Mais Julie – ce n’est pas son prénom malien de naissance, mais celui qu’elle s’est choisi en Amérique – n’aurait jamais pu imaginer que la plaignante n’était autre que son ancienne collègue de travail, dans ce tout petit restaurant «africain-américain» perdu au fin fond du Bronx. Pour des raisons légales, la presse américaine ne publie jamais le nom des victimes d’actes criminels, mais seulement celui des prévenus. Le syntagme «Nafissatou Diallo» n’a donc jamais encore été publié aux États-Unis.

Situé au coin de l’avenue Sheridan et de la 170e Rue, dans un quartier vivant, commerçant, plein d’enfants jouant dans les rues, aux résidents chaleureux à l’égard des étrangers cherchant leur chemin, l’African American Marayway Restaurant est un petit café très simple, dont la salle n’est pas plus grande que la cuisine. Les clients, dont la moitié au moins proviennent de l’Afrique francophone musulmane, clament en entrant un sonore «Salam Aleikoum!» («la paix soit avec vous», en arabe). Comme il n’y a, en tout et pour tout, que trois tables en Formica, peu de clients s’attablent. Ils viennent chercher, en «take away», des ragoûts africains que le patron cuisine dans d’immenses fait-tout et que sa femme dispose dans des plats en aluminium à plusieurs cases. Bien que d’origine gambienne, le couple parle un bon français. Les murs sont couverts de diplômes, montrant que le restaurant a réuni tous les certificats d’hygiène et de qualité délivrés par la profession. Pas d’alcool en vente. Dans un coin, une télévision, diffusant les programmes sérieux d’information en langue anglaise de la grande chaîne d’État chinoise CCTV.

Des immigrés de fraîche date
Dans ce quartier très animé, nous ne verrons pas un seul Blanc d’origine européenne en tout une journée. Peu de Noirs américains d’origine; la plupart des résidents sont des immigrés de fraîche date, d’Afrique, du Moyen-Orient, d’Amérique latine. Pas de violence apparente, pas de trafic de drogue visible. Pas de taxis jaunes, mais une noria d’antiques bus de ramassage scolaire. On est juste à un petit niveau au-dessus de la misère. Comme ailleurs à New York, les gens se parlent avec politesse mais toujours rapidement, en allant droit au fait.

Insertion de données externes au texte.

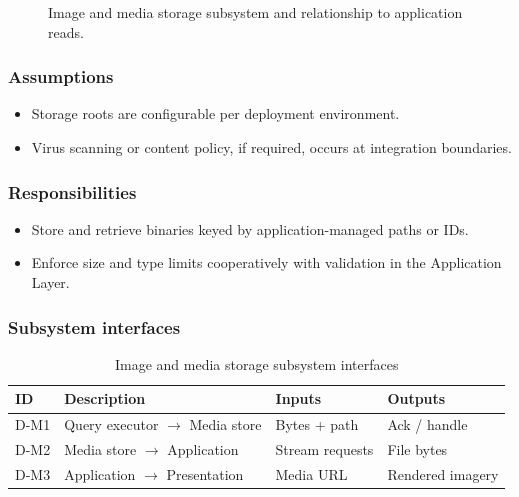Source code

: \begin{figure}[H]
\centering
{}
\caption{Image and media storage subsystem and relationship to application reads.}
\label{fig:data-media}
\end{figure}

\subsubsection{Assumptions}
\begin{itemize}
  \item Storage roots are configurable per deployment environment.
  \item Virus scanning or content policy, if required, occurs at integration boundaries.
\end{itemize}

\subsubsection{Responsibilities}
\begin{itemize}
  \item Store and retrieve binaries keyed by application-managed paths or IDs.
  \item Enforce size and type limits cooperatively with validation in the Application Layer.
\end{itemize}

\subsubsection{Subsystem interfaces}
\begin{table}[H]
\centering
\small
\begin{tabular}{|p{0.85cm}|p{3.5cm}|p{3.0cm}|p{3.5cm}|}
\hline
\textbf{ID} & \textbf{Description} & \textbf{Inputs} & \textbf{Outputs} \\
\hline
D-M1 & Query executor $\rightarrow$ Media store & Bytes + path & Ack / handle \\
\hline
D-M2 & Media store $\rightarrow$ Application & Stream requests & File bytes \\
\hline
D-M3 & Application $\rightarrow$ Presentation & Media URL & Rendered imagery \\
\hline
\end{tabular}
\caption{Image and media storage subsystem interfaces}
\end{table}
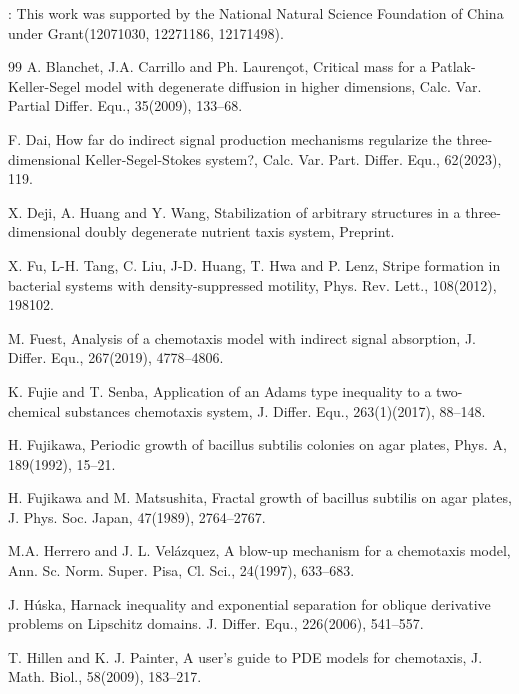 \documentclass[12pt]{article}
\theoremstyle{plain}
\theoremstyle{definition}
\numberwithin{equation}{section}
\begin{document}
: This work was supported by the National Natural Science Foundation of China under Grant(12071030, 12271186, 12171498).




\begin{thebibliography}{99}
A. Blanchet, J.A. Carrillo and Ph. Lauren\c{c}ot, Critical mass for a Patlak-Keller-Segel model with
degenerate diffusion in higher dimensions, Calc. Var. Partial Differ. Equ., 35(2009), 133--68.


F. Dai, How far do indirect signal production mechanisms regularize
the three-dimensional Keller-Segel-Stokes system?, Calc. Var. Part. Differ. Equ., 62(2023), 119.

X. Deji, A. Huang and Y. Wang, Stabilization of arbitrary structures in a three-dimensional doubly degenerate nutrient taxis system, Preprint.

X. Fu, L-H. Tang, C. Liu, J-D. Huang, T. Hwa and P. Lenz,  Stripe formation in bacterial systems
with density-suppressed motility,  Phys. Rev. Lett., 108(2012), 198102.



M. Fuest, Analysis of a chemotaxis model with indirect signal absorption, J. Differ. Equ., 267(2019), 4778--4806.


K. Fujie and T. Senba, Application of an Adams type inequality to a two-chemical substances chemotaxis system, J. Differ.  Equ.,
 263(1)(2017), 88--148.



H. Fujikawa, Periodic growth of bacillus subtilis colonies on agar plates, Phys. A, 189(1992), 15--21.

H. Fujikawa and M. Matsushita, Fractal growth of bacillus subtilis on agar plates, J. Phys. Soc. Japan, 47(1989), 2764--2767.

M.A. Herrero and J. L. Vel\'{a}zquez, A blow-up mechanism for a chemotaxis model, Ann. Sc. Norm. Super. Pisa, Cl. Sci., 24(1997), 633--683.

J. H\'{u}ska, Harnack inequality and exponential separation for oblique derivative problems on Lipschitz domains. J. Differ. Equ., 226(2006), 541--557.

T. Hillen and K. J. Painter, A user's guide to PDE models for chemotaxis, J. Math. Biol., 58(2009), 183--217.


\end{thebibliography}
\end{document}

C’est ici que Nafissatou Diallo travaillait, sans contrat formel, comme serveuse, de 17 heures à 23 heures, parfois six jours sur sept, avant de réussir à se faire embaucher, il y a trois ans, comme femme de chambre au Sofitel, boulot stable représentant une réelle ascension sociale pour la jeune immigrée guinéenne. Julie la décrit comme «une jolie femme au teint clair, agréable camarade de travail». Les deux jeunes femmes se saluaient toujours en français, langue que Nafissatou maîtrisait cependant beaucoup moins bien que Julie, laquelle eut la chance de recevoir au Mali une solide instruction «franco-arabe». Nafi était peu expansive. Julie savait juste qu’elle était veuve et qu’elle avait une fille, vivant avec elle dans un petit appartement du Bronx, à un quart d’heure à pied du restaurant.

Vie modeste
Aucun boy friend n’est jamais venu chercher Nafi à la fin de son travail et jamais la Guinéenne n’a fait, dans sa conversation, la moindre allusion à une sortie où elle se serait amusée. Bref, le profil d’une jeune femme sérieuse, consacrant tout son temps libre à l’éducation de sa fille unique (aujourd’hui âgée de 15 ans), qui, elle, a la chance – que Nafi n’a pas eue en Guinée puis au Sénégal – d’être dûment scolarisée.

Le patron du restaurant est moins affable que sa serveuse Julie. Il consent toutefois à dire qu’elle était travailleuse, efficace, et qu’il n’a jamais eu la moindre altercation avec son employée Nafissatou.

Au coin de la 165e Rue et du boulevard Gerard, on trouve le HLM gris où habitaient Nafi et sa fille avant le drame. Un jeune garçon noir sort de l’immeuble. Il est timide, poli, souriant. Il connaissait un peu la fille de Nafi (mais pas la mère), et était même allé une fois jouer avec elle dans l’appartement 4G, que Nafi sous-louait à une nommée «Noemi Fernandez». Aucun élément particulier de décoration dont il se souvienne. Visiblement, un deux-pièces où il n’y avait que le strict nécessaire. Les commerces voisins – un salon de beauté, une grosse épicerie-traiteur hispanique, un fast-food américain – n’ont jamais eu la visite de Nafi (qui préférait fréquenter les épiceries africaines francophones de Harlem).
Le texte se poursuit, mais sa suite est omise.